#### What is required:
Report back each line of the data that contains the word "field".

=== Begin Enclosure ===

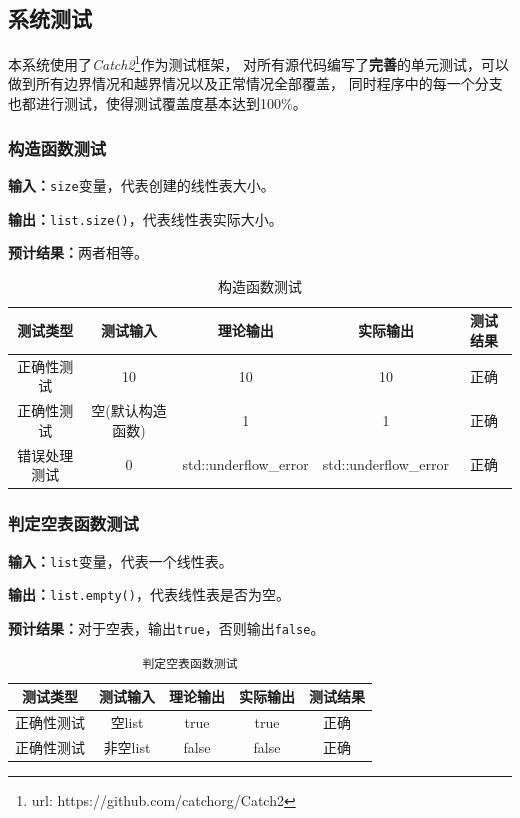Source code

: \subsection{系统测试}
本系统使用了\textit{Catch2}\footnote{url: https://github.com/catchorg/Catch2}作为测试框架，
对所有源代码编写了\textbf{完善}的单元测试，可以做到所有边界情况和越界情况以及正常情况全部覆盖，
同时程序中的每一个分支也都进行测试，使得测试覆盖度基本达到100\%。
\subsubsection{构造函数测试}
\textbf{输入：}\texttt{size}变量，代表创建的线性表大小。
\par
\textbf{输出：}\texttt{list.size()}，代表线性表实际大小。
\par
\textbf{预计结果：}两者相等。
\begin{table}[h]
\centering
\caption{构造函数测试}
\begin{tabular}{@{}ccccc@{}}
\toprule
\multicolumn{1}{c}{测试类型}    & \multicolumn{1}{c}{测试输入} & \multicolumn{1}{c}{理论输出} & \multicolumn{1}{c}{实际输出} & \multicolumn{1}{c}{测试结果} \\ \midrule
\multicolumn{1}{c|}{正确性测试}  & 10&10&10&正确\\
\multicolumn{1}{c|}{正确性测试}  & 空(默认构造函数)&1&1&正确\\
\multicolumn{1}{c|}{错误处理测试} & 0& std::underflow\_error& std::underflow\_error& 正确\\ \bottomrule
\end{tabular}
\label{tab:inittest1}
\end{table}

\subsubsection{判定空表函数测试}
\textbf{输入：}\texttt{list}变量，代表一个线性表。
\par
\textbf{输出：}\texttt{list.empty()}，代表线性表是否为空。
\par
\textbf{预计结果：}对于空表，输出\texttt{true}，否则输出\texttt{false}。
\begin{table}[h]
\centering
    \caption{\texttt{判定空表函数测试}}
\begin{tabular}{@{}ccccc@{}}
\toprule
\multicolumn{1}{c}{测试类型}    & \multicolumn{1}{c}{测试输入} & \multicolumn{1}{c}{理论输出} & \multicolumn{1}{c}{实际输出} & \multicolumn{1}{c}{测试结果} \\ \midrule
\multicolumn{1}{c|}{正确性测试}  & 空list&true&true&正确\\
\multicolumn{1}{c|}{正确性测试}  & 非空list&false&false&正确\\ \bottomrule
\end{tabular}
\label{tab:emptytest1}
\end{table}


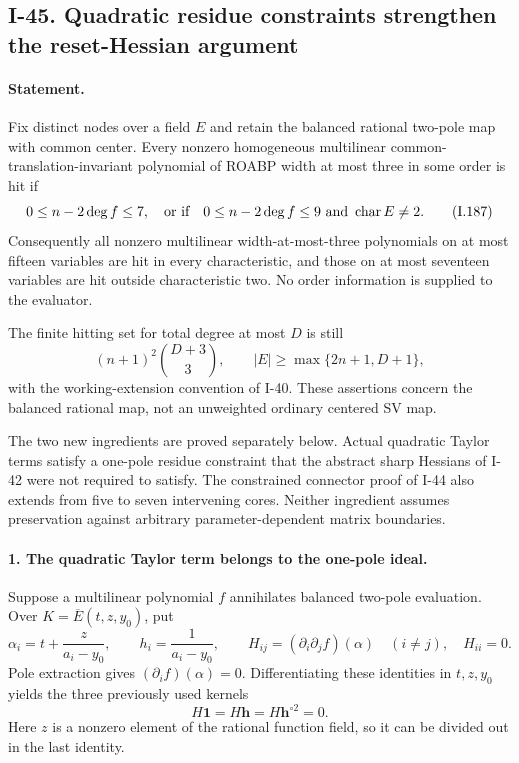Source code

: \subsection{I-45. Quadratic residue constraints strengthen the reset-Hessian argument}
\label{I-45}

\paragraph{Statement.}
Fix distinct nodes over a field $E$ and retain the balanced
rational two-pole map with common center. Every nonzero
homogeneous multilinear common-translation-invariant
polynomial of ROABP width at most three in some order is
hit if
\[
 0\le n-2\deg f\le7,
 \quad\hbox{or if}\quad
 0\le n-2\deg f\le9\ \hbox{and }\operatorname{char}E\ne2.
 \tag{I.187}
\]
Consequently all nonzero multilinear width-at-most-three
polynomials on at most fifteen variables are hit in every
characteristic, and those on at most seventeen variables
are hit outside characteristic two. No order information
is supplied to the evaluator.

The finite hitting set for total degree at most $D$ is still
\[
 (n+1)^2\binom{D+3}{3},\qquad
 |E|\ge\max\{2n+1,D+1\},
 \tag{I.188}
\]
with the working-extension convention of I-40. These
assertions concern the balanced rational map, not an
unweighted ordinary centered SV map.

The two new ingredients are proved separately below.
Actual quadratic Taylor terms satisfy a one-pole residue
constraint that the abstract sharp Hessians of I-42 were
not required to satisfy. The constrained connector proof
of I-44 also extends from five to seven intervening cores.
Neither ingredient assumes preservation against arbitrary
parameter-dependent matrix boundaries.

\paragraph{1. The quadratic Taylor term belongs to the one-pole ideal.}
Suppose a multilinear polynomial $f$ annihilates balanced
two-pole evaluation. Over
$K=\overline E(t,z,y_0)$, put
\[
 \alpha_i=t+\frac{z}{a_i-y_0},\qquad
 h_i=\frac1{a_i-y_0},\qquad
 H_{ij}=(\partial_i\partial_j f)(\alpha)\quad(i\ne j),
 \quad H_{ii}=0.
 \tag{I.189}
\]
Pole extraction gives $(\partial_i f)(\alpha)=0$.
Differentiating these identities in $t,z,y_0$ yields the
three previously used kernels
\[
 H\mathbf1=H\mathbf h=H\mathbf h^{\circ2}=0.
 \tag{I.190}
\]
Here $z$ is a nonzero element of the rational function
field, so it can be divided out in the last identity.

=== End Enclosure ===

#### Exercise output:
Fix distinct nodes over a field $E$ and retain the balanced
field, so it can be divided out in the last identity.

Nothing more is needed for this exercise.